Da war natürlich die Gefahr da, als ‚Final Straw‘ weg ging wie warme Semmeln, nicht den Boden unter den Füßen zu verlieren. Plötzlich stand nämlich die Band im Mittelpunkt. „Wir passen gegenseitig auf uns auf. Wenn einer abdrehen würde, können wir ihn schnell wieder auf den Boden der Tatsachen zurückholen. Wir hatten uns jahrelang abrackern müssen, da hast du automatisch die Füße auf dem Boden. Wir waren ja anfangs bei Jeepster unter Vertrag und machten stets Verluste. Dann wurden wir von Jeepster und von unserem Verlag vor die Tür gesetzt. Wir trennten uns zudem von unserem Management. Es war ein Riesen-Hickchack. Wir wussten erst einmal nicht, wie es weitergehen würde“, erklärt Quinn. Dann aber erschien das besagte Album ‚Final Straw‘ und bugsierte Snow Patrol auf die Erfolgsspur. Dazu Quinn: „Als ‚Final Straw‘ auf den Markt kam, dachten tatsächlich die meisten, wir seien ein Newcomer. Was nicht verwundert ob der Verkaufszahlen der ersten Alben. Kaum jemand hatte zuvor von uns Notiz genommen.“
Wobei es Quinn durchaus zu schätzen weiß, dass Snow Patrol in den ersten Jahren in aller Ruhe reifen durften und erst mit ‚Final Straw‘ ins Licht der Öffentlichkeit katapultiert wurden: „Okay, ganz so lang hätte es nun aber auch nicht dauern müssen mit dem Erfolg. Wenn man zurückblickt, so ist es natürlich eine tolle Story, die man da erlebt hatte. Wir waren stets sehr geduldig und harrten der Dinge, obwohl wir damals in immer denselben Clubs auf der Insel spielen mussten und lange Zeit nicht voran kamen“. Aber die Live-Erfahrungen, die sie über Jahre sammeln konnten, die kommen ihnen heutzutage zu gute. Denn meistens sind ihre Fans von ihren Auftritten absolut beeindruckt. Was wiederum eine Erklärung dafür ist, dass die Tickets für die aktuelle Großbritannien-Tournee in Windeseile den Besitzer gewechselt haben. „Es scheint so, als hätten wir viele Fans gewinnen können, die uns immer wieder live sehen wollen. Und das obwohl sie keine Chance hatten, unser neues Songmaterial zu hören. Das ist phantastisch“ (Quinn).

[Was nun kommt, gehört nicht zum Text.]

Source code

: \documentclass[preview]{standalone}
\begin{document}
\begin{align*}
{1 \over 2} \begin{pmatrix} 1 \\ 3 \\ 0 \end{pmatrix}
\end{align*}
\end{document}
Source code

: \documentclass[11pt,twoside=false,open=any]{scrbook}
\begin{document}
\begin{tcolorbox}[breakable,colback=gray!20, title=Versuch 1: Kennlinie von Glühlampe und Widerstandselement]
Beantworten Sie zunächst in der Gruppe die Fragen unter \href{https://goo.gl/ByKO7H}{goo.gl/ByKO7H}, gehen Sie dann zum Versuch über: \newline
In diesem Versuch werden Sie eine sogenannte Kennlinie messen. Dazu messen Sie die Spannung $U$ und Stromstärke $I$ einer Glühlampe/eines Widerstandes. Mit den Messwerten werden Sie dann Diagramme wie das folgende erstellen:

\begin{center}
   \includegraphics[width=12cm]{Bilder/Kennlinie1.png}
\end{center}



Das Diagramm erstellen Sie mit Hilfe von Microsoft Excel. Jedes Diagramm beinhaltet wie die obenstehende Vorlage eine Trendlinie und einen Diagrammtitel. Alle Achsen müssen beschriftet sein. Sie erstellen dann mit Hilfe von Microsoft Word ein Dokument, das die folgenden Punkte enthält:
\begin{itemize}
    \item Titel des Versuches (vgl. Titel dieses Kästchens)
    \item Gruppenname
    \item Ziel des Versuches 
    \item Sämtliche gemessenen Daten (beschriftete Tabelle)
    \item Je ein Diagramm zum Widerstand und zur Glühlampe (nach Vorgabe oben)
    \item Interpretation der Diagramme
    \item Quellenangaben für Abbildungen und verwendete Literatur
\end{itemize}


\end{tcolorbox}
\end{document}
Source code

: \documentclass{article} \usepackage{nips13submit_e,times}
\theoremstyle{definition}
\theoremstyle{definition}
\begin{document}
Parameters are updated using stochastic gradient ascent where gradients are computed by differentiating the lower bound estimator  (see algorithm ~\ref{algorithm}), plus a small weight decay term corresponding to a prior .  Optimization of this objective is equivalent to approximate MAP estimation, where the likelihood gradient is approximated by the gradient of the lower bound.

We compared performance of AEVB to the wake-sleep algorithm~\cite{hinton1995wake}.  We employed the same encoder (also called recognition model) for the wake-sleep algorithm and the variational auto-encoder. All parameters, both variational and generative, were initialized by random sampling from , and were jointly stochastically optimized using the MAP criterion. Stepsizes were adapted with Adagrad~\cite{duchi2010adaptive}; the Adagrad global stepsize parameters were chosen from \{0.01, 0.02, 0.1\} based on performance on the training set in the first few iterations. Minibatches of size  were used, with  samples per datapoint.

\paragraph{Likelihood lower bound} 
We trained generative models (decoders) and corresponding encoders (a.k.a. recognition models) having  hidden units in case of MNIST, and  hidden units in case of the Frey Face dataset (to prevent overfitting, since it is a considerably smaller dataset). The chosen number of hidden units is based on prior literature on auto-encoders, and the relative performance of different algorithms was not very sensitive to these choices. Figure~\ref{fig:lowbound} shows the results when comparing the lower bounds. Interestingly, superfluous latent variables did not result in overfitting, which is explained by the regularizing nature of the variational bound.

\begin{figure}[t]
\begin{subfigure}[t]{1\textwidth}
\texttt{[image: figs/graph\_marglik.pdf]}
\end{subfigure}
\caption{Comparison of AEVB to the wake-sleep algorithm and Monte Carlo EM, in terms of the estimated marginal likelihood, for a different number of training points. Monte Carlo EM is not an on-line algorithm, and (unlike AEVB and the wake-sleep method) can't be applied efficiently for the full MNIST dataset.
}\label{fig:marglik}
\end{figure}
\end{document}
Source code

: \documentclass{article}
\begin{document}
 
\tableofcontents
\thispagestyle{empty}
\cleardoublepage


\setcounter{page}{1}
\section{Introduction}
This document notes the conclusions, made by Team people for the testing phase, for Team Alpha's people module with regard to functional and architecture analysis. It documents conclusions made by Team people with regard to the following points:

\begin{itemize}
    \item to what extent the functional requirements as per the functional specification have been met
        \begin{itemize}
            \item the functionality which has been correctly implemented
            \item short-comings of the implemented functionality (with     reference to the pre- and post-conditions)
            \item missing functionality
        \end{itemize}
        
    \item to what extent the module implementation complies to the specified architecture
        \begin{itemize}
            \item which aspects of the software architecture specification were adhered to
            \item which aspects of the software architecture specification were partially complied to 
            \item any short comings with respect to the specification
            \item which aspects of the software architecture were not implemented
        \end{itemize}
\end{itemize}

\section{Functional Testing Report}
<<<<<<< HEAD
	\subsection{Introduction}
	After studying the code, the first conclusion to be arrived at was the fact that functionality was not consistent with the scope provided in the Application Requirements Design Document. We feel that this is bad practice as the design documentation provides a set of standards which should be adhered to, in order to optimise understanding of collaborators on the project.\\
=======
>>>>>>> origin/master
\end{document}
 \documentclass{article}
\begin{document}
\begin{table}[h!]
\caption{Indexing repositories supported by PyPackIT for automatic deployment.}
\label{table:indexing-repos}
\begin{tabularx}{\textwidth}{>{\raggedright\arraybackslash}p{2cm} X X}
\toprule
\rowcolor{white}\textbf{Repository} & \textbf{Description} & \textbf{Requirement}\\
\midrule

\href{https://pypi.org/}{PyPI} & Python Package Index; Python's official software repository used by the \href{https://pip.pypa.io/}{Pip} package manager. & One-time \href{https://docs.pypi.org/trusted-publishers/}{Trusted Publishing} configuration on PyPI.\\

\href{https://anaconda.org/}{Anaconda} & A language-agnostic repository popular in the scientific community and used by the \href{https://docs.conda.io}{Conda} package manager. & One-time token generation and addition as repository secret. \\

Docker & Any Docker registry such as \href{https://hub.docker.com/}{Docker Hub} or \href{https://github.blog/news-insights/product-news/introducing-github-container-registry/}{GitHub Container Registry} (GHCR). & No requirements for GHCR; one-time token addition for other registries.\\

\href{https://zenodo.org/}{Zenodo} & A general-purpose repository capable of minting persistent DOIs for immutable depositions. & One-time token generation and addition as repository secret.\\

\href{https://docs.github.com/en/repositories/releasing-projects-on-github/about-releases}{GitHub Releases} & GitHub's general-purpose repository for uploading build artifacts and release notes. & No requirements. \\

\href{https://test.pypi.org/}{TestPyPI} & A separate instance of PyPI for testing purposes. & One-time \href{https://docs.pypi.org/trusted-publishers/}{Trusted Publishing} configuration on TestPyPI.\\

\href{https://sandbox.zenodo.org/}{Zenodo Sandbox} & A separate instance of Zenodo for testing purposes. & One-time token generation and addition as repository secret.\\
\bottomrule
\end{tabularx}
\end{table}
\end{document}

Und wie klingt das neue Material? Nun, Snow Patrol sind eine waschechte britische Indiepop-Band. Hier wird insbesondere Pop in großen Lettern geschrieben. Die Songs auf ‚Eyes Open‘ sind noch formvollendeter, noch runder als die auf ‚Final Straw‘. Einigen mögen die Songs vielleicht auch zu glatt sein. Man könnte gar munkeln, dass sie sich zu sehr Einflüssen ihrer ehemaligen Toureepartner U2 oder deren Fahrwasser-Kollegen Coldplay ausgesetzt hätten. Doch je öfter man ‚Eyes Open‘ gehört hat, desto mehr kann man sich mit diesem Album anfreunden. Dafür schreiben Snow Patrol einfach zu schöne Songs. So wie etwa die Vorabsingle „You’re All I Have“, deren Refrain sich recht schnell in die Gehirnwindungen einbrennt.
Der alles überragende Song ist aber „Shut Your Eyes“. Das findet übrigens auch Quinn. Und das mit gleich zwei neuen Mitglieder in ihren Reihen: Multiinstrumentalist Paul Wilson, seit einiger Zeit bereits Livemusiker der Band, ersetzte Bassist Mark McClelland, und zusätzlich kam noch Keyboarder Tom Simpson. Dass sich beide perfekt in das Bandgefüge integriert haben, das ist auf ‚Eyes Open‘ zu hören. Ein wunderschönes Album.